__Instructions for the task__: Reproduce every record below exactly, with the pictures left out.

__Record excerpts__:

########

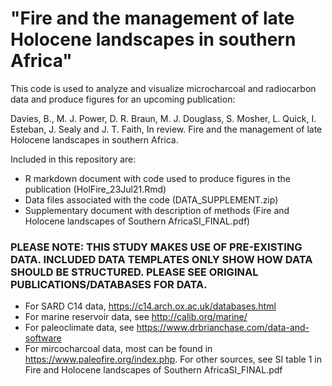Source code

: # "Fire and the management of late Holocene landscapes in southern Africa"
This code is used to analyze and visualize microcharcoal and radiocarbon data and produce figures for an upcoming publication: 

Davies, B., M. J. Power, D. R. Braun, M. J. Douglass, S. Mosher, L. Quick, I. Esteban, J. Sealy and J. T. Faith, In review. Fire and the management of late Holocene landscapes in southern Africa. 

Included in this repository are:
* R markdown document with code used to produce figures in the publication (HolFire_23Jul21.Rmd)
* Data files associated with the code (DATA_SUPPLEMENT.zip)
* Supplementary document with description of methods (Fire and Holocene landscapes of Southern AfricaSI_FINAL.pdf)

### PLEASE NOTE: THIS STUDY MAKES USE OF PRE-EXISTING DATA. INCLUDED DATA TEMPLATES ONLY SHOW HOW DATA SHOULD BE STRUCTURED. PLEASE SEE ORIGINAL PUBLICATIONS/DATABASES FOR DATA.
* For SARD C14 data, https://c14.arch.ox.ac.uk/databases.html
* For marine reservoir data, see http://calib.org/marine/ 
* For paleoclimate data, see https://www.drbrianchase.com/data-and-software
* For mircocharcoal data, most can be found in https://www.paleofire.org/index.php. For other sources, see SI table 1 in Fire and Holocene landscapes of Southern AfricaSI_FINAL.pdf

########

__Response area__:
Source code

: # "Fire and the management of late Holocene landscapes in southern Africa"
This code is used to analyze and visualize microcharcoal and radiocarbon data and produce figures for an upcoming publication: 

Davies, B., M. J. Power, D. R. Braun, M. J. Douglass, S. Mosher, L. Quick, I. Esteban, J. Sealy and J. T. Faith, In review. Fire and the management of late Holocene landscapes in southern Africa. 

Included in this repository are:
* R markdown document with code used to produce figures in the publication (HolFire_23Jul21.Rmd)
* Data files associated with the code (DATA_SUPPLEMENT.zip)
* Supplementary document with description of methods (Fire and Holocene landscapes of Southern AfricaSI_FINAL.pdf)

### PLEASE NOTE: THIS STUDY MAKES USE OF PRE-EXISTING DATA. INCLUDED DATA TEMPLATES ONLY SHOW HOW DATA SHOULD BE STRUCTURED. PLEASE SEE ORIGINAL PUBLICATIONS/DATABASES FOR DATA.
* For SARD C14 data, https://c14.arch.ox.ac.uk/databases.html
* For marine reservoir data, see http://calib.org/marine/ 
* For paleoclimate data, see https://www.drbrianchase.com/data-and-software
* For mircocharcoal data, most can be found in https://www.paleofire.org/index.php. For other sources, see SI table 1 in Fire and Holocene landscapes of Southern AfricaSI_FINAL.pdf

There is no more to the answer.